WHAT THE TASK ASKS: Copy out all of the data that follows, exactly as it appears.

(Data extracted from a collection)
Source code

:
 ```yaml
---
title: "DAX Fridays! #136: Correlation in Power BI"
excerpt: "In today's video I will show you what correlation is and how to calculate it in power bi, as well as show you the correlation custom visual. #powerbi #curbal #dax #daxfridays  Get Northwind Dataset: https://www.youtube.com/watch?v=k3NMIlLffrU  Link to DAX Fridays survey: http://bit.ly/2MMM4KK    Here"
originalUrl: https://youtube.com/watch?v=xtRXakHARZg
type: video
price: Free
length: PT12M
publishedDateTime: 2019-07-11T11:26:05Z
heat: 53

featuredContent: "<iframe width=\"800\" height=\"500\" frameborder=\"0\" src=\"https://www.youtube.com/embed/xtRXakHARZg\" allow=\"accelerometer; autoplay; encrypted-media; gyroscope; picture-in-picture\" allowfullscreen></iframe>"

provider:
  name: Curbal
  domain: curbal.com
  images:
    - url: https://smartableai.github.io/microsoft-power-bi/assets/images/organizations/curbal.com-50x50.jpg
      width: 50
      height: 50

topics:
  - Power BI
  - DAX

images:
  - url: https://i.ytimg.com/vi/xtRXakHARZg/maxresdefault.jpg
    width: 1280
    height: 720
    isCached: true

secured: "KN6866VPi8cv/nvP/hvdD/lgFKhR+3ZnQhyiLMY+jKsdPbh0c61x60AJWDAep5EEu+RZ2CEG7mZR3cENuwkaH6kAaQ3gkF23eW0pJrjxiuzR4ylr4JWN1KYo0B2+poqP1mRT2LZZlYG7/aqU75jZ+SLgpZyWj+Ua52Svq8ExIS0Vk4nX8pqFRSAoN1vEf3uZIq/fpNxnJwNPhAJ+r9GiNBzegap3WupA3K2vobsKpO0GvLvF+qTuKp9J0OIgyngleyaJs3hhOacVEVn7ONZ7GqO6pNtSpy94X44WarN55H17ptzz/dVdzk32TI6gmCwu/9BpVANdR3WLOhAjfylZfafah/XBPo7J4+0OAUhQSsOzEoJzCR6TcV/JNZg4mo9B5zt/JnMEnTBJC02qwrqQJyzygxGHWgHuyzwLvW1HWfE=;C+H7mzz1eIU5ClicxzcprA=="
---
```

RESULT:
Source code

:
 ```yaml
---
title: "DAX Fridays! #136: Correlation in Power BI"
excerpt: "In today's video I will show you what correlation is and how to calculate it in power bi, as well as show you the correlation custom visual. #powerbi #curbal #dax #daxfridays  Get Northwind Dataset: https://www.youtube.com/watch?v=k3NMIlLffrU  Link to DAX Fridays survey: http://bit.ly/2MMM4KK    Here"
originalUrl: https://youtube.com/watch?v=xtRXakHARZg
type: video
price: Free
length: PT12M
publishedDateTime: 2019-07-11T11:26:05Z
heat: 53

featuredContent: "<iframe width=\"800\" height=\"500\" frameborder=\"0\" src=\"https://www.youtube.com/embed/xtRXakHARZg\" allow=\"accelerometer; autoplay; encrypted-media; gyroscope; picture-in-picture\" allowfullscreen></iframe>"

provider:
  name: Curbal
  domain: curbal.com
  images:
    - url: https://smartableai.github.io/microsoft-power-bi/assets/images/organizations/curbal.com-50x50.jpg
      width: 50
      height: 50

topics:
  - Power BI
  - DAX

images:
  - url: https://i.ytimg.com/vi/xtRXakHARZg/maxresdefault.jpg
    width: 1280
    height: 720
    isCached: true

secured: "KN6866VPi8cv/nvP/hvdD/lgFKhR+3ZnQhyiLMY+jKsdPbh0c61x60AJWDAep5EEu+RZ2CEG7mZR3cENuwkaH6kAaQ3gkF23eW0pJrjxiuzR4ylr4JWN1KYo0B2+poqP1mRT2LZZlYG7/aqU75jZ+SLgpZyWj+Ua52Svq8ExIS0Vk4nX8pqFRSAoN1vEf3uZIq/fpNxnJwNPhAJ+r9GiNBzegap3WupA3K2vobsKpO0GvLvF+qTuKp9J0OIgyngleyaJs3hhOacVEVn7ONZ7GqO6pNtSpy94X44WarN55H17ptzz/dVdzk32TI6gmCwu/9BpVANdR3WLOhAjfylZfafah/XBPo7J4+0OAUhQSsOzEoJzCR6TcV/JNZg4mo9B5zt/JnMEnTBJC02qwrqQJyzygxGHWgHuyzwLvW1HWfE=;C+H7mzz1eIU5ClicxzcprA=="
---
```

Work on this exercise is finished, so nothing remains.